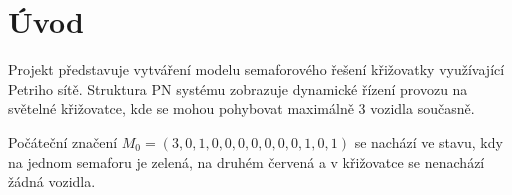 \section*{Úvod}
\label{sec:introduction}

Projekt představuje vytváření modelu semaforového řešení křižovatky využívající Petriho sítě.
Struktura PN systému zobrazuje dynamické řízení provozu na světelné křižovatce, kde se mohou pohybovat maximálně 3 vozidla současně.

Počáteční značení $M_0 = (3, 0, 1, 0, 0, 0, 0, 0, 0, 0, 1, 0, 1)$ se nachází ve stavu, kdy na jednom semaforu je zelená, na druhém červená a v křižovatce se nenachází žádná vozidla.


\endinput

...

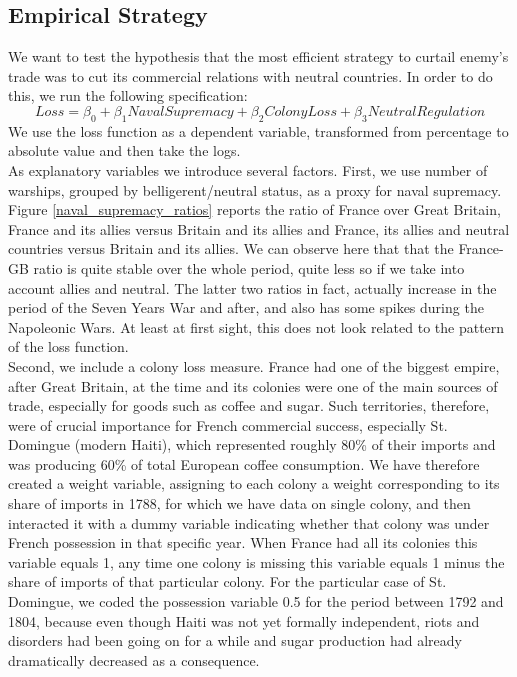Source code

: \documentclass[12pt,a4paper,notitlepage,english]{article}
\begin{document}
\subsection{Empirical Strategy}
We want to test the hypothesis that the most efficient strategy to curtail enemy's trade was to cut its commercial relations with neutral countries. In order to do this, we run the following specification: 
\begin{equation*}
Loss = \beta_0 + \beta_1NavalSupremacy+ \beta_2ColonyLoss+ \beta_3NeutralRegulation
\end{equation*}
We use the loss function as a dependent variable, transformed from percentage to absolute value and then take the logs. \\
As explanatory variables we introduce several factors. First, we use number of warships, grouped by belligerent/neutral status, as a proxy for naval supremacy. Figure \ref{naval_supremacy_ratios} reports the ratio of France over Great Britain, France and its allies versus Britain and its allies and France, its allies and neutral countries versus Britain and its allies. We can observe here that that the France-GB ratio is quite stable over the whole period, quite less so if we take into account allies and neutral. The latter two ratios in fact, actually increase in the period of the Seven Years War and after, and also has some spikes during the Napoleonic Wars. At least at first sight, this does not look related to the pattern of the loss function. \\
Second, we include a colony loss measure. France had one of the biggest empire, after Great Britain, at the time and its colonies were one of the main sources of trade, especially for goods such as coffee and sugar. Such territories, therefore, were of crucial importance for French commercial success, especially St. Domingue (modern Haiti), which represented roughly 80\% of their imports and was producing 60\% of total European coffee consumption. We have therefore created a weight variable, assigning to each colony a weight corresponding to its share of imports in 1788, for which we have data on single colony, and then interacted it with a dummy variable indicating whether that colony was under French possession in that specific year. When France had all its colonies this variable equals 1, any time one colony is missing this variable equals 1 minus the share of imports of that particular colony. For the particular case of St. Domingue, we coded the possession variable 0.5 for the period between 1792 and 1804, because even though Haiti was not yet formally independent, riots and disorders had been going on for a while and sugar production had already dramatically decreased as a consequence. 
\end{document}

## Work request
Report how many lines of the entries above contain the word "vozidla", giving the number by itself.

## Result of this task
2